<<<<

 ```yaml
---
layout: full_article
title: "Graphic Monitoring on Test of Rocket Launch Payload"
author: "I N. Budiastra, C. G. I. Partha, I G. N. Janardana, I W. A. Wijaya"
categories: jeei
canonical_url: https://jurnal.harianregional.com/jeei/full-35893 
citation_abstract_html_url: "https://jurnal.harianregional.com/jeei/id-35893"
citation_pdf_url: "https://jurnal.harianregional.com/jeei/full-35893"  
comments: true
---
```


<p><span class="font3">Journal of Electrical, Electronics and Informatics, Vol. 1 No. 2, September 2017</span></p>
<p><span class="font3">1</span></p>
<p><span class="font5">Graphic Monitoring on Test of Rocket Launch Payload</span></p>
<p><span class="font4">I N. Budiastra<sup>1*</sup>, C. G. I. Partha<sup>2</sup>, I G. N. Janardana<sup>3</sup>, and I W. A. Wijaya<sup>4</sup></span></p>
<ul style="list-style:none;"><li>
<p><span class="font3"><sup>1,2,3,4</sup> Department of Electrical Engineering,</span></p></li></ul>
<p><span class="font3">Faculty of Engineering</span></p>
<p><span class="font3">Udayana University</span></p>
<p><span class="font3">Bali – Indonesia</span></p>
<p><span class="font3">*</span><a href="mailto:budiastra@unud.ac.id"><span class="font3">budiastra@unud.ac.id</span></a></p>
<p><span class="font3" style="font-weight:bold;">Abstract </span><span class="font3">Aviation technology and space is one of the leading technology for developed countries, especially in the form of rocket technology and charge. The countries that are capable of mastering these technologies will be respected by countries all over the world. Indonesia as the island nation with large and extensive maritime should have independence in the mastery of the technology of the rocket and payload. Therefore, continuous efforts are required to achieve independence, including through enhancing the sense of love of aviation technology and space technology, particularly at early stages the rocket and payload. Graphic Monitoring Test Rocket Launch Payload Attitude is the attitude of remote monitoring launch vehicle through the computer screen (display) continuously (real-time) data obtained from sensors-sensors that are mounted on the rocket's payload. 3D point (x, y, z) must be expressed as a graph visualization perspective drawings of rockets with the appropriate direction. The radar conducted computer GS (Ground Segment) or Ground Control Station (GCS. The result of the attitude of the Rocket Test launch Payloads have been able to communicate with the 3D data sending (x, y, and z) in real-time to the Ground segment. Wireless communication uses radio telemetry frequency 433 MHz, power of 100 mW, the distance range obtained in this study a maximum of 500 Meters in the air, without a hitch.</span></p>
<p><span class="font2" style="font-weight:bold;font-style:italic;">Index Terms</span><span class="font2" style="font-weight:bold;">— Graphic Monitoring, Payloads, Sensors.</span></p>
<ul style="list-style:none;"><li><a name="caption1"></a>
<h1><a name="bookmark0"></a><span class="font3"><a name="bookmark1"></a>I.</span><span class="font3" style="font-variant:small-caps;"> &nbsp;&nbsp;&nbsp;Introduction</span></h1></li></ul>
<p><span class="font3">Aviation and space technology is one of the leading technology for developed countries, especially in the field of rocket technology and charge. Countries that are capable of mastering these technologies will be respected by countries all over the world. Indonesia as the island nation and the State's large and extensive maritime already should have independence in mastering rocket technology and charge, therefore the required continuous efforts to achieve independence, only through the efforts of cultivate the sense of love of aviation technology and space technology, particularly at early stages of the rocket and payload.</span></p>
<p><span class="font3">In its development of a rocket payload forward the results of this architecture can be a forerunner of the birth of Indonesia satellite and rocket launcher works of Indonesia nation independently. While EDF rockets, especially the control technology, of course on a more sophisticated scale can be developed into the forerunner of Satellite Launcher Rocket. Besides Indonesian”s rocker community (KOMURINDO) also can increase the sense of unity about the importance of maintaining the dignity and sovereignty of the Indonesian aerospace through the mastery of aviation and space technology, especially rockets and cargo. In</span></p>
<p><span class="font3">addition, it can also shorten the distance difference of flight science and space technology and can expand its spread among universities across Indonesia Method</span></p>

>>>>
<<<<

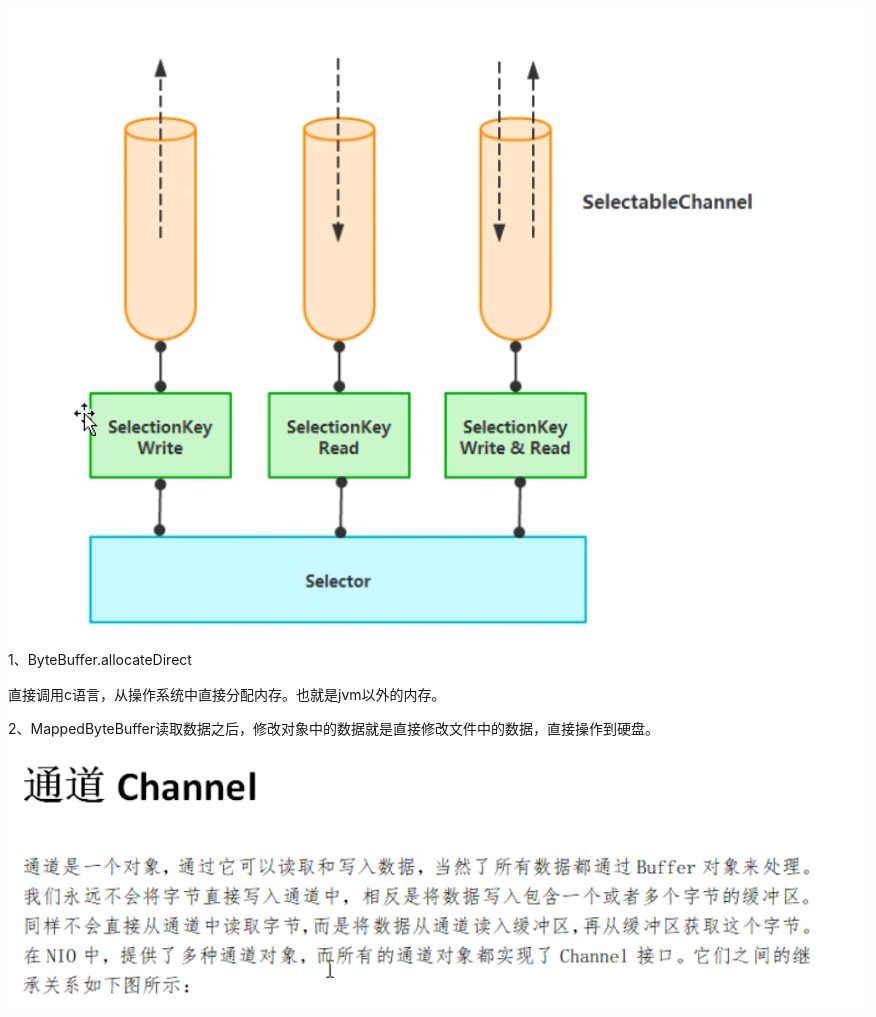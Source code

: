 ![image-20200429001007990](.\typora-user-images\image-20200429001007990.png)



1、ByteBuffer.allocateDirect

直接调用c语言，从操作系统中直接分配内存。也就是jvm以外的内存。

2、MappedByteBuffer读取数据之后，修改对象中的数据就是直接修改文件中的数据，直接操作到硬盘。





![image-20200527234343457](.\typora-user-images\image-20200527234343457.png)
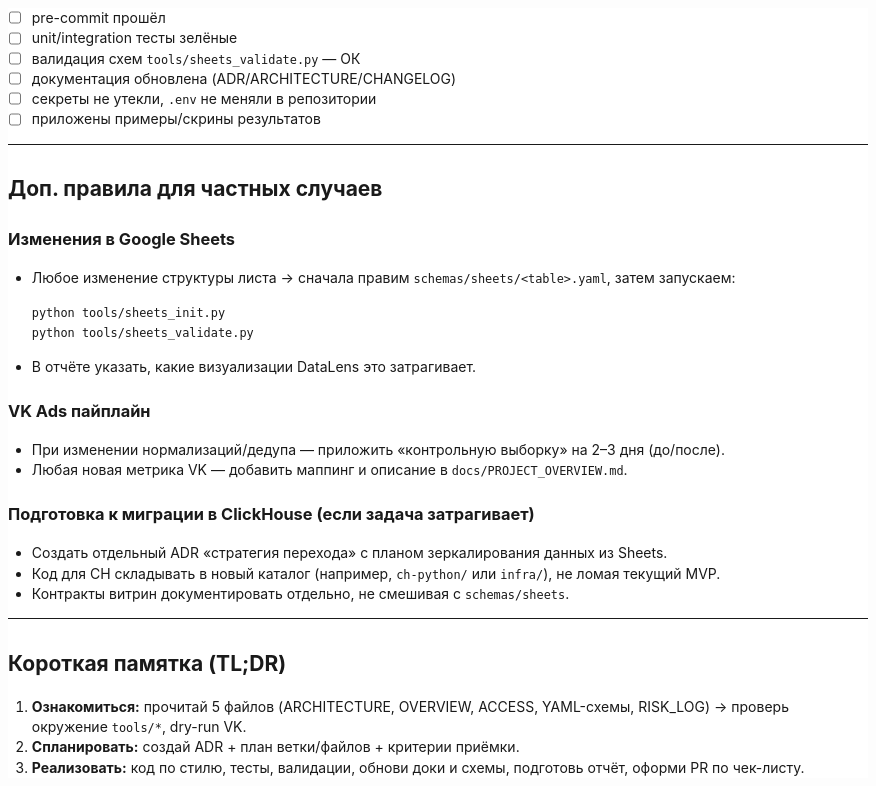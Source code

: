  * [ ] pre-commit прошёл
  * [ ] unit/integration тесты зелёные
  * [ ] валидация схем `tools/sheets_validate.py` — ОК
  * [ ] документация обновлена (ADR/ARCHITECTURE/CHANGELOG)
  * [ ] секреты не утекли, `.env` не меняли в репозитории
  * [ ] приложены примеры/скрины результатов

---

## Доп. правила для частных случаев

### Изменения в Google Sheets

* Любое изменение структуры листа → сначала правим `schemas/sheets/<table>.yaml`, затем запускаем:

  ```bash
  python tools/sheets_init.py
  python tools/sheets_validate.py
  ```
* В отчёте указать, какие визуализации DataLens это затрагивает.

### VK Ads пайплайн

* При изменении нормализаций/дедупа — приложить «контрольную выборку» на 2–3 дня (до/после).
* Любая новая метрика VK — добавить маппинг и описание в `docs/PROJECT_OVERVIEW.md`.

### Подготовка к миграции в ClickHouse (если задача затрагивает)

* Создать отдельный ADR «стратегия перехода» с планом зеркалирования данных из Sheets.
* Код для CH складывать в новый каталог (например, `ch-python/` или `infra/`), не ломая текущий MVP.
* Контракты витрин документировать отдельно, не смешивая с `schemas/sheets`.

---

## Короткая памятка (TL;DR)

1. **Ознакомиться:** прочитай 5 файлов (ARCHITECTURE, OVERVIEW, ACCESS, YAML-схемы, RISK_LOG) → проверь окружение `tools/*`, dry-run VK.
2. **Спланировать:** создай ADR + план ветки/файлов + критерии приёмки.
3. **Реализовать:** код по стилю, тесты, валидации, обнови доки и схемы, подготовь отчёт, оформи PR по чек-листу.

>>>>

Exercise aim – Pick out each line above that includes "list" and show it.

Exercise response –
<ul style="list-style:none;"><li>
<ul style="list-style:none;"><li><a name="caption1"></a>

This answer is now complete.